[RECORDS FOR THIS TASK — start]

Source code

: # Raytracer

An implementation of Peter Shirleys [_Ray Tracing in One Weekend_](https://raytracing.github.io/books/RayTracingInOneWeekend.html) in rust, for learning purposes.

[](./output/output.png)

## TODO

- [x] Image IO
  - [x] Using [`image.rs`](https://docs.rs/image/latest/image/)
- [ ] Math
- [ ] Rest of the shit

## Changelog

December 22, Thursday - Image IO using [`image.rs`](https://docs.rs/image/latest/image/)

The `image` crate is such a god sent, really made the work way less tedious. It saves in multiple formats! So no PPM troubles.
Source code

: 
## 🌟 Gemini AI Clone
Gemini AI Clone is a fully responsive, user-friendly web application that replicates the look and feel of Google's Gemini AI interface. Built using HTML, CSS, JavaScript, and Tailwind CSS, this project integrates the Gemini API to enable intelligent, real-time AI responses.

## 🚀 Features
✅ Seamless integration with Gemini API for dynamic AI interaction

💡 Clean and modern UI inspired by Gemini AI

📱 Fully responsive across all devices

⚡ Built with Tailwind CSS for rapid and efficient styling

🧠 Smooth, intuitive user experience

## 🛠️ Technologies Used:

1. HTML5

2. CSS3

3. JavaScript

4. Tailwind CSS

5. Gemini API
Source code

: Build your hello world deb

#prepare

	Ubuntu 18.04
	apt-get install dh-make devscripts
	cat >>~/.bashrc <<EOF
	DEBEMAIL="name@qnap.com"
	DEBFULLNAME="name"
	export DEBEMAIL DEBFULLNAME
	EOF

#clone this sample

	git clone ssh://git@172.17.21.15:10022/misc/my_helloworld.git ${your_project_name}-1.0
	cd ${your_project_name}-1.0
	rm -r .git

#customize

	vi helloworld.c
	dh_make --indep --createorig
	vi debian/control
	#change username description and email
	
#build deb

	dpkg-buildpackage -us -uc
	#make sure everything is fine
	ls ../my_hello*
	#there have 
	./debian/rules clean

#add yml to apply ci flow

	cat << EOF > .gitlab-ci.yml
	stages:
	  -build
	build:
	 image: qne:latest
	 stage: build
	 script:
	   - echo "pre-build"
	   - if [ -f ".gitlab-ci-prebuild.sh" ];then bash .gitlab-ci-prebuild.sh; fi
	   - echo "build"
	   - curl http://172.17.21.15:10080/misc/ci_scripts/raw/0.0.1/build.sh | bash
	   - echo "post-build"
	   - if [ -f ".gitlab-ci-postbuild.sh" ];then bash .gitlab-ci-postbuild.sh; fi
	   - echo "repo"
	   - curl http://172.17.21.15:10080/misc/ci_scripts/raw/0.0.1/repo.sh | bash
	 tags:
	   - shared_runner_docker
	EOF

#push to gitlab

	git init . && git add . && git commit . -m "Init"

[RECORDS FOR THIS TASK — finish]

Please retype the listing word for word, from its first line through the line containing "December 22, Thursday", and add nothing else.

SOLUTION FOR THIS TASK |
Source code

: # Raytracer

An implementation of Peter Shirleys [_Ray Tracing in One Weekend_](https://raytracing.github.io/books/RayTracingInOneWeekend.html) in rust, for learning purposes.

[](./output/output.png)

## TODO

- [x] Image IO
  - [x] Using [`image.rs`](https://docs.rs/image/latest/image/)
- [ ] Math
- [ ] Rest of the shit

## Changelog

December 22, Thursday - Image IO using [`image.rs`](https://docs.rs/image/latest/image/)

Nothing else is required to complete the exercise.